I-HIPP (In-House Intellectual Property Professionals Forum), an IP Think Tank and advocacy group, had conducted a conference and moot court in memory of Hitesh Barot, a leading in-house IP counsel, on March 6, 2015 at ABB campus, Bangalore.
Hitesh Barot, Senior IP counsel and Former Vice President of Technology Policy at General Electric (GE), was in a tragic accident that claimed his life on May 21, 2015. In a very unusual occurrence, Hitesh Barot was dragged by a crocodile into the River Narmada near Bhalod, his native village in Gujarat.
Mr. Barot’s illustrious career began at McCutchen Doyle Brown & Enersen in California and worked there for roughly 7 years. Before moving to GE in 2011, he worked at Intel as its Director of Global Public Policy in India and California. He moved from GE to work at the Centre for Ethical Life & Leadership to simplify voter registration through advocating change in the Online Registration System.
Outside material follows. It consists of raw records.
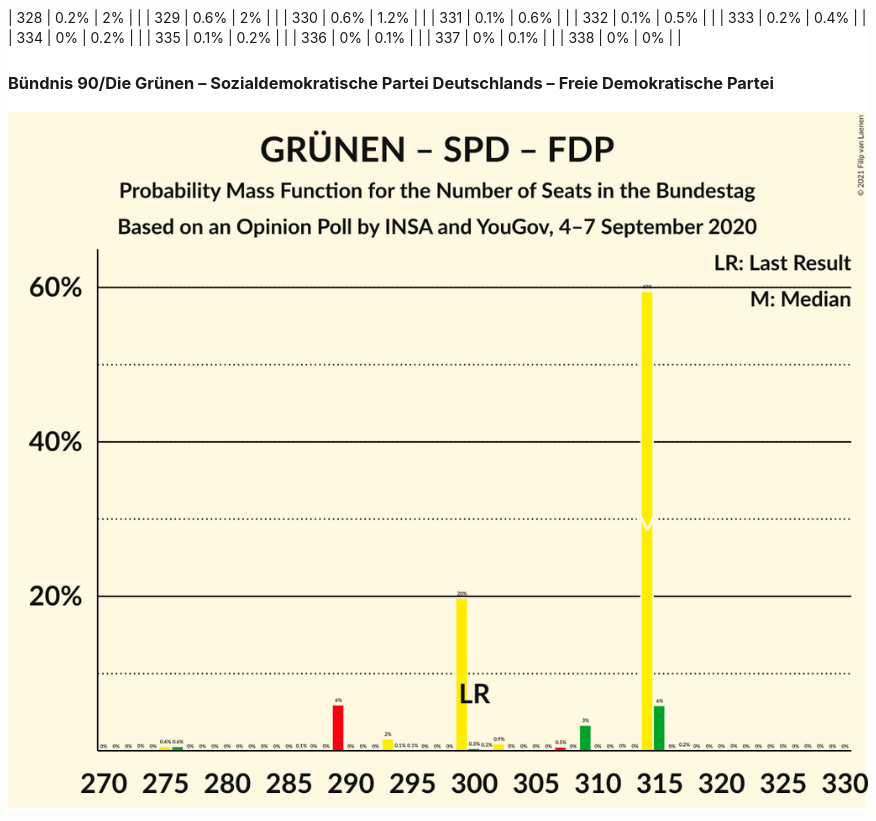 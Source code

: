| 328 | 0.2% | 2% |  |
| 329 | 0.6% | 2% |  |
| 330 | 0.6% | 1.2% |  |
| 331 | 0.1% | 0.6% |  |
| 332 | 0.1% | 0.5% |  |
| 333 | 0.2% | 0.4% |  |
| 334 | 0% | 0.2% |  |
| 335 | 0.1% | 0.2% |  |
| 336 | 0% | 0.1% |  |
| 337 | 0% | 0.1% |  |
| 338 | 0% | 0% |  |

### Bündnis 90/Die Grünen – Sozialdemokratische Partei Deutschlands – Freie Demokratische Partei

![Graph with seats probability mass function not yet produced](2020-09-07-INSAandYouGov-coalitions-seats-pmf-grünen–spd–fdp.png "Seats Probability Mass Function")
The theme of the event was Innovation in and for India and Role of Intellectual Property. The event consisted of 3 sessions. The first session was on A road map for Companies in India to move up the Innovation and IP value chain, the second session, the Hitesh Barot Memorial Moot Court Competition and the third on Indian Patent Office Practice – Opportunities and Challenges. Some of the high profile dignitaries that attended the event were G N V Subba Rao, MD, ABB Global industries Services Ltd., Sreenivas Prasad, VP and CEO, Philips India, Dr. Raj Hirwani, Head of URDIP and President of LES, India.
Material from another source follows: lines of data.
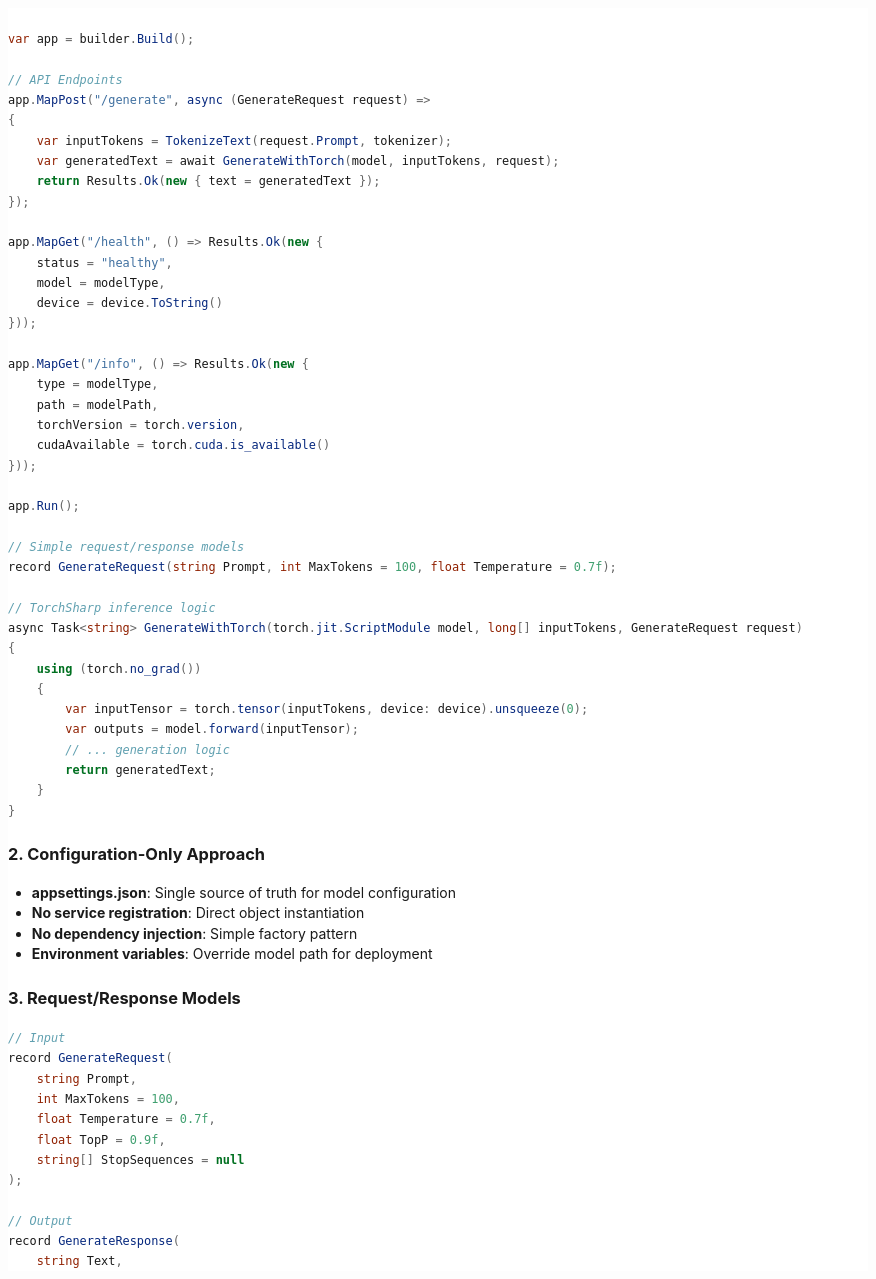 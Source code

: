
 ```csharp

var app = builder.Build();

// API Endpoints
app.MapPost("/generate", async (GenerateRequest request) => 
{
    var inputTokens = TokenizeText(request.Prompt, tokenizer);
    var generatedText = await GenerateWithTorch(model, inputTokens, request);
    return Results.Ok(new { text = generatedText });
});

app.MapGet("/health", () => Results.Ok(new { 
    status = "healthy", 
    model = modelType,
    device = device.ToString()
}));

app.MapGet("/info", () => Results.Ok(new { 
    type = modelType, 
    path = modelPath,
    torchVersion = torch.version,
    cudaAvailable = torch.cuda.is_available()
}));

app.Run();

// Simple request/response models
record GenerateRequest(string Prompt, int MaxTokens = 100, float Temperature = 0.7f);

// TorchSharp inference logic
async Task<string> GenerateWithTorch(torch.jit.ScriptModule model, long[] inputTokens, GenerateRequest request)
{
    using (torch.no_grad())
    {
        var inputTensor = torch.tensor(inputTokens, device: device).unsqueeze(0);
        var outputs = model.forward(inputTensor);
        // ... generation logic
        return generatedText;
    }
}
```

### 2. Configuration-Only Approach
- **appsettings.json**: Single source of truth for model configuration
- **No service registration**: Direct object instantiation
- **No dependency injection**: Simple factory pattern
- **Environment variables**: Override model path for deployment

### 3. Request/Response Models
```csharp
// Input
record GenerateRequest(
    string Prompt,
    int MaxTokens = 100,
    float Temperature = 0.7f,
    float TopP = 0.9f,
    string[] StopSequences = null
);

// Output  
record GenerateResponse(
    string Text,
```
The Moot Court competition was presented by BananaIP Counsels, presided over by Dr. Modak and Ms. Vinita Radhakrishnan. The panel consisted of Mr. Somashekar Ramakrishna, Ms. Vinita Radhakrishnan and Dr. Modak. The participants representing the Applicants and the Patent Office were Sandeep M Hegde & N S Kanmani, and Rajni Mishra & Naveen K M, respectively. The case was Ashustosh v. Controller of Patents, regarding mechanical equipment used in gymnasiums.
The issues given were:
Whether claim 1 is anticipated based on US 5997447 and US 5135456?
Whether claim 1 lacks inventive step based on US 5997447 and US 5135456?
Whether just informing patent office on the filing of US application fulfills section 8 (1) requirement?
The participants representing the Applicants were given the first opportunity to put forth their case and reasons for why the machine should be patent-able. The participants representing the Patent Office stated their arguments as to why the machine cannot be considered patent-able. Both the parties put forth their best efforts. The case was finally won by the participants representing the Applicant, with the help of audience votes.
The conference was an enriching experience as the goings-on of the IP world was talked about and the development in the field was discussed. The Moot Court competition was an enlightening experience, providing new perspectives on how a case is looked into.